IMPALA-14999: Calcite planner: support Iceberg tables (part 2)
Note to reviewers: If this commit is too big, I can break this into smaller
chunks
based on the description in this commit. The only issue with doing it this
way is that my testing was with existing Iceberg tests while using the Calcite
planner. It will be awkward to isolate the tests just for the purpose of
getting small parts of the Calcite functionality to work.
Second note to reviewers: As mentioned in the previous paragraph, the testing
was done with the Calcite planner. While a couple of tests were added to
calcite.test to ensure that some Iceberg tests are working, there is no way
to tell the difference between tests that work on Calcite versus ones that
fail on Calcite and fallback to the original planner. This is still in the
works and will be there within the coming months.
The above two paragraphs are just for the review process and will be removed
once this has been reviewed.
The main changes enabling Iceberg tables to be processed by the Calcite planner
can be found in:
- CalciteDb: The table fetched from metadata now allows FeIcebergTable objects.
This will instantiate a CalciteIcebergTable object. The CalciteIcebergTable
object isn't explicitly needed for supporting Iceberg tables, but it does
contain methods needed for count star optimization which will be explained
below.
- ImpalaHdfsScanRel: When an Iceberg table is found, it needs to instantiate
the physical nodes via the IcebergScanPlanner.
All the other changes in this commit are meant to deal with either specific
issues within Calcite that needed to change to handle edge cases or performance
optimizations for Iceberg. These changes include:
The biggest change in terms of code complexity is to handle the count star
optimization for Iceberg. Most, but not all of the handling happens during
the logical node optimization rule, IcebergCountStarOptimizationRule, which
is called right before the logical node to physical node conversion. The
rule is broken down into v1 (no delete files) and v2 tables. This rule can
only be applied when the count star is applied for the whole table, i.e.
no groups or filters.
- v1 count optimization converts the Agg <- TableScan into a Values rel node
if there is only a count star in the query for the whole table, since the
count can be calculated at compilation time. If there are other aggregates
in the query, it also uses the constant retrieved, but it cannot remove
the aggregate calculation. In this case, it places a LogicalProject on top
of the Aggregate with the constant value and removes the count star
calculation from the aggregate.
- v2 count optimization precalculates the count star for rows that don't
have an associated delete file. It has to calculate the rows associated with
the delete files at runtime. These counts are added in a Project on top of
the aggregate. This is similar to the logic that is in SelectStmt at the
time of this commit. One part missing within the rule is the call to
tableRef.setOptimizeCountStarForIcebergV2(). The tableRef does not exist
until the physical node creation, so this set can only be done within
ImpalaHdfsScanRel (which calls CalciteIcebergTable).

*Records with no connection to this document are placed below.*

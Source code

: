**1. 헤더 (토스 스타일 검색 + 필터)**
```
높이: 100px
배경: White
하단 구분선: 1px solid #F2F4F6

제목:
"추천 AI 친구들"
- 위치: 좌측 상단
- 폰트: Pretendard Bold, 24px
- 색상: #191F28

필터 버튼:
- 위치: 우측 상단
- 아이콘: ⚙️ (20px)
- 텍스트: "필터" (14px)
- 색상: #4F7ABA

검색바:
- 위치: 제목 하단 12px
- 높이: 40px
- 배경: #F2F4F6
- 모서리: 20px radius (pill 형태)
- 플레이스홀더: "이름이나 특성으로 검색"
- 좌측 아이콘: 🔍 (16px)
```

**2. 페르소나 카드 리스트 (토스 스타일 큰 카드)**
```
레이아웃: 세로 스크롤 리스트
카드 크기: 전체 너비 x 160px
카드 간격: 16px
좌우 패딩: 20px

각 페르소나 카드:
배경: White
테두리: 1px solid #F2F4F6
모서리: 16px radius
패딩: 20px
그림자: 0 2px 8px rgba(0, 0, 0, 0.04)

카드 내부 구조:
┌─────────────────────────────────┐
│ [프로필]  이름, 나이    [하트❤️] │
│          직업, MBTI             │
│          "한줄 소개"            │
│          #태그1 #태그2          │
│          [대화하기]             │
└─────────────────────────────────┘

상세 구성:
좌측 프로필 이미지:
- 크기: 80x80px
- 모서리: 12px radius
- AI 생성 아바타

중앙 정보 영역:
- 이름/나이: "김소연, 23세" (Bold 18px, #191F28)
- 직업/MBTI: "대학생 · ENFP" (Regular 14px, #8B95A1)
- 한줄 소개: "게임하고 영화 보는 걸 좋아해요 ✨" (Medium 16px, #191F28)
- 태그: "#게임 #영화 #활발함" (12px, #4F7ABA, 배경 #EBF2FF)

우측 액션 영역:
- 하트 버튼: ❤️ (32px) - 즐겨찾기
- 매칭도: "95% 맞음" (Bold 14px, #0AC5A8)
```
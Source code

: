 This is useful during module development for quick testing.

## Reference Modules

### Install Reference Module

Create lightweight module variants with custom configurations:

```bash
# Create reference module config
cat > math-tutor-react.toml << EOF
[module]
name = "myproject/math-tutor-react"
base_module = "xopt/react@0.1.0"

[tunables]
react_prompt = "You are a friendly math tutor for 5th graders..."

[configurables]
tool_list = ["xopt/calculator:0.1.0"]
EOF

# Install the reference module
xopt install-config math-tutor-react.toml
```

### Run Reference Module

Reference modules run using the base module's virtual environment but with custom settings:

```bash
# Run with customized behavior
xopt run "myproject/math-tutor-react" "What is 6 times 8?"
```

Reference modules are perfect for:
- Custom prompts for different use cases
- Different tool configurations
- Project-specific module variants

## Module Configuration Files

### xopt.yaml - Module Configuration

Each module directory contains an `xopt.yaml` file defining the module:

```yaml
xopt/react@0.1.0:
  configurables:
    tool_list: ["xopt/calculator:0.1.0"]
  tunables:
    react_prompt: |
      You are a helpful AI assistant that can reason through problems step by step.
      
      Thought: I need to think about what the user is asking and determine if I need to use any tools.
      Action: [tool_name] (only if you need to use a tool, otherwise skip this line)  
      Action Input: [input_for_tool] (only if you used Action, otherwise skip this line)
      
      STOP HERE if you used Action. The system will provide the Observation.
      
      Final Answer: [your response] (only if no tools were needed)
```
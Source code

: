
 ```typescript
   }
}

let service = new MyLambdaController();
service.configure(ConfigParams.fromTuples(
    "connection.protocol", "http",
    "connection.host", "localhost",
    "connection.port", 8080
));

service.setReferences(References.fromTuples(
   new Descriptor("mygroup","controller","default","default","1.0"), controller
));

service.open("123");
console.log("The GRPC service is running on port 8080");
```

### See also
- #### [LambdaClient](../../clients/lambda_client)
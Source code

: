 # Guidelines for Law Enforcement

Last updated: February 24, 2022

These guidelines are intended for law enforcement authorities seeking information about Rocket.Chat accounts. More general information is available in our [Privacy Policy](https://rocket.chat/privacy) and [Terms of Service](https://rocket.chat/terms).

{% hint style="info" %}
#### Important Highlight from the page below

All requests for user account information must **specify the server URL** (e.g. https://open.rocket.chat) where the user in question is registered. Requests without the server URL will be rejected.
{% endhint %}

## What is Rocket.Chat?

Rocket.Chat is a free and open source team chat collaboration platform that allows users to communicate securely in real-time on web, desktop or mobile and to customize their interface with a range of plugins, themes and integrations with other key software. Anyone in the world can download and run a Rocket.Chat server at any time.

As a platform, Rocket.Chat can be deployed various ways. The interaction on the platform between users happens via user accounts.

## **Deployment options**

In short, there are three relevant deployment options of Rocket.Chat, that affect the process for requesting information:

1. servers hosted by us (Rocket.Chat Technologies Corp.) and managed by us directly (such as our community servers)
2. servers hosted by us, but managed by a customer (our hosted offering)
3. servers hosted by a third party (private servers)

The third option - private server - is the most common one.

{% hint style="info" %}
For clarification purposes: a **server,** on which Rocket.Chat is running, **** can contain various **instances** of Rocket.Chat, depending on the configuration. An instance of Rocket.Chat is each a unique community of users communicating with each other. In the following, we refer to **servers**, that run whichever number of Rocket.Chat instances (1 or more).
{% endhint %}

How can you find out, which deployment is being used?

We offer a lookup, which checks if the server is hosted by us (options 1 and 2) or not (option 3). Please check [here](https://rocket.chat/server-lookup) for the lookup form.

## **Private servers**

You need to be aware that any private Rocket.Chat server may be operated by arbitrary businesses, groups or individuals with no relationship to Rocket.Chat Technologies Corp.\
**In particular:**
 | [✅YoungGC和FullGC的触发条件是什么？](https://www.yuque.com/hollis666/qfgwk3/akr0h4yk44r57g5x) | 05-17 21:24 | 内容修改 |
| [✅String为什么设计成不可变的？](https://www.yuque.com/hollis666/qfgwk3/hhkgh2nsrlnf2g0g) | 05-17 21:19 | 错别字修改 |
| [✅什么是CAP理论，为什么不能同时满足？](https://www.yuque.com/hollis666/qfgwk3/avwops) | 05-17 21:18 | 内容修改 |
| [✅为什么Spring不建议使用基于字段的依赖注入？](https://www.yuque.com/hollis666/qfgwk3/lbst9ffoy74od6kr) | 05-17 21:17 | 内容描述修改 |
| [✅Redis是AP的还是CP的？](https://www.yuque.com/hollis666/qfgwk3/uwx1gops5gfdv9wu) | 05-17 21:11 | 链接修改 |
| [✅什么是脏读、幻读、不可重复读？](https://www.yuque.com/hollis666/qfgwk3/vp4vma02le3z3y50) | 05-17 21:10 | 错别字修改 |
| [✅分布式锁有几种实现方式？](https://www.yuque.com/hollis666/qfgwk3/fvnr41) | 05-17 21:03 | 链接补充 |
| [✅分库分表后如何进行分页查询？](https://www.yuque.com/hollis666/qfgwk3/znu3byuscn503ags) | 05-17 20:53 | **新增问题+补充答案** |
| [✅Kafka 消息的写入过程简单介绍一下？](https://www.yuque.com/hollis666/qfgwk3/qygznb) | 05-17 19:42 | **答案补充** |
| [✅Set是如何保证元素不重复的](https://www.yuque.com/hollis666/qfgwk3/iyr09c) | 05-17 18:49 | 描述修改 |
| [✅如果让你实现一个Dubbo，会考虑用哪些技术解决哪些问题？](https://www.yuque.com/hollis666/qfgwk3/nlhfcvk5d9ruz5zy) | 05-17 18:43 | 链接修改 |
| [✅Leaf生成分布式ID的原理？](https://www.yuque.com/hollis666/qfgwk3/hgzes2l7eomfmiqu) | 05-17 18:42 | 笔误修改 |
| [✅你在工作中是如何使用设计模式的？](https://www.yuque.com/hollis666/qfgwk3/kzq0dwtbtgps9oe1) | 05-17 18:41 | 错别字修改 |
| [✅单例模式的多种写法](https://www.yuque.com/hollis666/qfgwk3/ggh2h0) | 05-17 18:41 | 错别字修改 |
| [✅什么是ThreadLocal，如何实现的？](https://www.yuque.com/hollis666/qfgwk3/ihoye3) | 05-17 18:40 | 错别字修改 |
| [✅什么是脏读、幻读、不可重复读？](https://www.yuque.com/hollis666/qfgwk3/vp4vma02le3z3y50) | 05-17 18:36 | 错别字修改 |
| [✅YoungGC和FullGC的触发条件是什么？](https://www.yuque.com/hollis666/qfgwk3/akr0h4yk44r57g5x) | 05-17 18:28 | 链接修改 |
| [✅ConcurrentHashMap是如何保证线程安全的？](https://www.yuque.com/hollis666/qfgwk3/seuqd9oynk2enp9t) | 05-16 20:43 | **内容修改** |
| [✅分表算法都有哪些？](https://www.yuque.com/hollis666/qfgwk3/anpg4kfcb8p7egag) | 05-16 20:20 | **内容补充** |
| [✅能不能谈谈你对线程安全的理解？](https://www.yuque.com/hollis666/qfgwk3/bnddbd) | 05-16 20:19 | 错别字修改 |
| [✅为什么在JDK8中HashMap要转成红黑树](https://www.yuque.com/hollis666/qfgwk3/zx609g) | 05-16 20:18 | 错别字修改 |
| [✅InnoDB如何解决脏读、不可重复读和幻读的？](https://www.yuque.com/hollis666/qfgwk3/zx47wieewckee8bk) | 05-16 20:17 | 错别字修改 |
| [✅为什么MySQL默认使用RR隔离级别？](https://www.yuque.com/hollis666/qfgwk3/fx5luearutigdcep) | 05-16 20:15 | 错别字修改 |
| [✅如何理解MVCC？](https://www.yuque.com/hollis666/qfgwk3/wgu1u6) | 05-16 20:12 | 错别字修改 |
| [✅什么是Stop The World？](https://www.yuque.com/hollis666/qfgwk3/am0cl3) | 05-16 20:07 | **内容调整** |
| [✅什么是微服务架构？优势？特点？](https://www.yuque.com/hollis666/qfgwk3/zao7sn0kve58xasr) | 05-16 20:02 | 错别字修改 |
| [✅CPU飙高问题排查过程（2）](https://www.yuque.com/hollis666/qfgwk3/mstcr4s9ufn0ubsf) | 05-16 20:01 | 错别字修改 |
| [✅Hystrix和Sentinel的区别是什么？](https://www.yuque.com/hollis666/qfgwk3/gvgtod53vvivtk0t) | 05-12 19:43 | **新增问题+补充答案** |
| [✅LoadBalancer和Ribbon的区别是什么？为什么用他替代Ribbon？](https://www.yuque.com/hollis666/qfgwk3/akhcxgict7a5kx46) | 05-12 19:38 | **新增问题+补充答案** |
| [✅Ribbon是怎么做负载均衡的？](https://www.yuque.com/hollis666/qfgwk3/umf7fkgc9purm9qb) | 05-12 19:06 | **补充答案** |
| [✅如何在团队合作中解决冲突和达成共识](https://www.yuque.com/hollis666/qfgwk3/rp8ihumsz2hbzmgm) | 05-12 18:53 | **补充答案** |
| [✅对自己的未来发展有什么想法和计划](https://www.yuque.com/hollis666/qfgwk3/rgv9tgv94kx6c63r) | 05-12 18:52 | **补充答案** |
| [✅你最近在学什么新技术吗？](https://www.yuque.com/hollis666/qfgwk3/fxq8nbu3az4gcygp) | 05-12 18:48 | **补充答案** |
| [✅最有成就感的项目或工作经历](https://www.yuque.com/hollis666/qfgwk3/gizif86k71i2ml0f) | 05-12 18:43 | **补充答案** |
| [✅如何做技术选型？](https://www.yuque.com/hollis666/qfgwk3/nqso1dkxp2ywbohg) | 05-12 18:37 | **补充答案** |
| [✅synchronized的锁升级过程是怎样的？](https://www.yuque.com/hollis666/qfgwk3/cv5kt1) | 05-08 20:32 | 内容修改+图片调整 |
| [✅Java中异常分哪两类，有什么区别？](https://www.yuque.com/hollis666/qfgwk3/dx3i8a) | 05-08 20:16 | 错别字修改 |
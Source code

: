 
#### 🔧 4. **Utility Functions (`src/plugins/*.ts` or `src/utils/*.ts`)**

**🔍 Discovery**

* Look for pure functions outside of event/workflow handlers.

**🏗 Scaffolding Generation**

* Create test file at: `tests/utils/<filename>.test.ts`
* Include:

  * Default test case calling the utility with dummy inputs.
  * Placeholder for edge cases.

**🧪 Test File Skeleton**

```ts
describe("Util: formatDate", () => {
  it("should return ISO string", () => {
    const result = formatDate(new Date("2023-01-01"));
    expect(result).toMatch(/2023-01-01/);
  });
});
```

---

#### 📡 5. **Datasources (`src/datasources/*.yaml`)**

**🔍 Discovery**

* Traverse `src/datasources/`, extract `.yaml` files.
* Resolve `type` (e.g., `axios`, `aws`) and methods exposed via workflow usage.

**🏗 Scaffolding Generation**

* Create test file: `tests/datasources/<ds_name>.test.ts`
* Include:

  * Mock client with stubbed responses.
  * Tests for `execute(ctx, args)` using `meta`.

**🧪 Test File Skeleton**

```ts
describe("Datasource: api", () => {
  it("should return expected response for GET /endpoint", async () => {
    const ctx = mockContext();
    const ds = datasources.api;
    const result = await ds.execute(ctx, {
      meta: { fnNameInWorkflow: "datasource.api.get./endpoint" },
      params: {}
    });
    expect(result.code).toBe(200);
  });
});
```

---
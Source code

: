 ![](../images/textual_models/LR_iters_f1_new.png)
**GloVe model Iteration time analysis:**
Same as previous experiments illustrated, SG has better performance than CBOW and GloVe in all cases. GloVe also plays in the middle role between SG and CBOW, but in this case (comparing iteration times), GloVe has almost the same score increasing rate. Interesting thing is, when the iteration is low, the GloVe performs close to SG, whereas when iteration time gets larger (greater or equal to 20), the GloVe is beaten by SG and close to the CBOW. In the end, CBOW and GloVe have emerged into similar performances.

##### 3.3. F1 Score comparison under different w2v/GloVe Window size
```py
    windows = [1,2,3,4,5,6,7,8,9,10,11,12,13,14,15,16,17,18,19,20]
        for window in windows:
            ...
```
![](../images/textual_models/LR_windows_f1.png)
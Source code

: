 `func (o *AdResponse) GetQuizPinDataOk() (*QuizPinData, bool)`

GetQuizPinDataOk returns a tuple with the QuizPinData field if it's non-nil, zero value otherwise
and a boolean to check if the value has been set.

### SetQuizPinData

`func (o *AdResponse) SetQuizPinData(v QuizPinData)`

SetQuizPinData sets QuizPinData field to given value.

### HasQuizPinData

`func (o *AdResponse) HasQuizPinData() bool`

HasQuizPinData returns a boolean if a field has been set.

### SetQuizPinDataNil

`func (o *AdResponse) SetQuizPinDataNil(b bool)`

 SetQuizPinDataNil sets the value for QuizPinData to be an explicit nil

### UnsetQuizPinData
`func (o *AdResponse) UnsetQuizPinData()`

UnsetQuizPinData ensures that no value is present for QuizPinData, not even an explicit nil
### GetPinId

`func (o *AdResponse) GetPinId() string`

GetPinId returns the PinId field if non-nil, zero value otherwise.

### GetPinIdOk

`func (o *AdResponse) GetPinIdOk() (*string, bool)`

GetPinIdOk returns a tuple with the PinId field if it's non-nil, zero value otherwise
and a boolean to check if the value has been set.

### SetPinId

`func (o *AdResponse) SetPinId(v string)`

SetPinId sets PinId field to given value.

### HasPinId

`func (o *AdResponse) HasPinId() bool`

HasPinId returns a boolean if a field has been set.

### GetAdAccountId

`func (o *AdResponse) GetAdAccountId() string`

Some additional code for count star optimization exists in ImpalaHdfsScanRel.
If there is a filter or group by on partitioned columns, we cannot
precalculate the counts, but we can pushdown predicates and examine file
metadata instead of the rows. Some logic in ImpalaHdfsScanRel and
CalciteIcebergTable has been created/refactored to handle this situation.
One note: IMPALA-14995 has been filed because the original planner does
not optimize on a count(*) on a partitioned group by column, but it does
work for the Calcite planner.
This covers the work needed for the count star optimization. There were
other fixes needed in the Calcite infrastructure to support the existing
code in IcebergScanPlanner. These include:
- The isPartitionKeyScan() method in IcebergScanPlanner, similar to count
star optimization, checks to see if all distinct columns used on the table are
partitioned columns. The IcebergScanPlanner looks at MultipleAggInfo for
this information, but this aggInfo doesn't exist for the Calcite planner.
The information is passed down through ParentPlanRelContext from the Aggregate
RelNode (this code already existed), and the check is handled within the
newly added ScanNodeHelper. This code has been added to other
*Node classes as well.
- Some code had to be refactored to enable runtime filters for Iceberg tables.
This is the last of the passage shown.